Supplied records section start

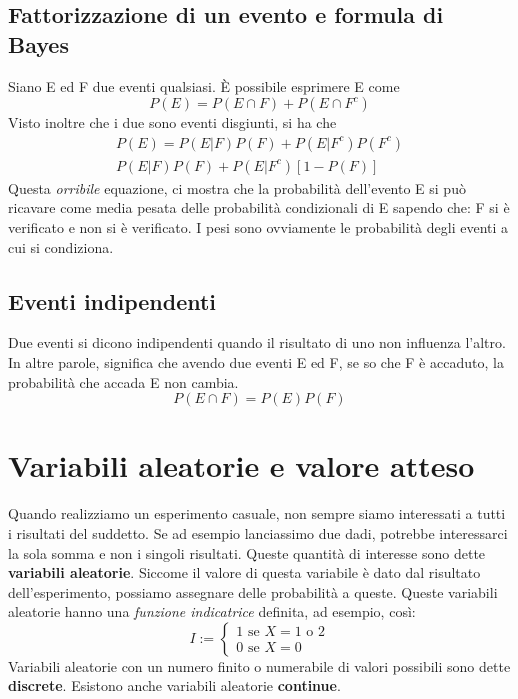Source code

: \documentclass[11pt]{article}
\begin{document}
\subsection{Fattorizzazione di un evento e formula di Bayes}
Siano E ed F due eventi qualsiasi. È possibile esprimere E come
\begin{displaymath}
    P(E) = P(E\cap F) + P(E\cap F^c)
\end{displaymath}
Visto inoltre che i due sono eventi disgiunti, si ha che
\begin{gather*}
    P(E) = P(E|F)P(F) + P(E|F^c)P(F^c)\\
    P(E|F)P(F) + P(E|F^c)[1-P(F)]
\end{gather*}
Questa \textit{orribile} equazione, ci mostra che la probabilità dell'evento E si può ricavare come media pesata delle probabilità condizionali di E sapendo che: F si è verificato e non si è verificato. I pesi sono ovviamente le probabilità degli eventi a cui si condiziona.
\subsection{Eventi indipendenti}
Due eventi si dicono indipendenti quando il risultato di uno non influenza l'altro. In altre parole, significa che avendo due eventi E ed F, se so che F è accaduto, la probabilità che accada E non cambia.
\begin{displaymath}
    P(E\cap F) = P(E) P(F)
\end{displaymath}
\section{Variabili aleatorie e valore atteso}
Quando realizziamo un esperimento casuale, non sempre siamo interessati a tutti i risultati del suddetto. Se ad esempio lanciassimo due dadi, potrebbe interessarci la sola somma e non i singoli risultati. 
Queste quantità di interesse sono dette \textbf{variabili aleatorie}. Siccome il valore di questa variabile è dato dal risultato dell'esperimento, possiamo assegnare delle probabilità a queste. Queste variabili aleatorie hanno una \textit{funzione indicatrice} definita, ad esempio, così:
\begin{displaymath}
    I:=
    \begin{cases}
        1 \mbox{ se } X = 1 \mbox{ o } 2\\
        0 \mbox{ se } X = 0
    \end{cases}
\end{displaymath}
Variabili aleatorie con un numero finito o numerabile di valori possibili sono dette \textbf{discrete}. Esistono anche variabili aleatorie \textbf{continue}.
\end{document}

Supplied records section end

[Your goal] Every line of the listing that includes the word "textit" belongs in the answer.

[Exercise output]
Questa \textit{orribile} equazione, ci mostra che la probabilità dell'evento E si può ricavare come media pesata delle probabilità condizionali di E sapendo che: F si è verificato e non si è verificato. I pesi sono ovviamente le probabilità degli eventi a cui si condiziona.
Queste quantità di interesse sono dette \textbf{variabili aleatorie}. Siccome il valore di questa variabile è dato dal risultato dell'esperimento, possiamo assegnare delle probabilità a queste. Queste variabili aleatorie hanno una \textit{funzione indicatrice} definita, ad esempio, così:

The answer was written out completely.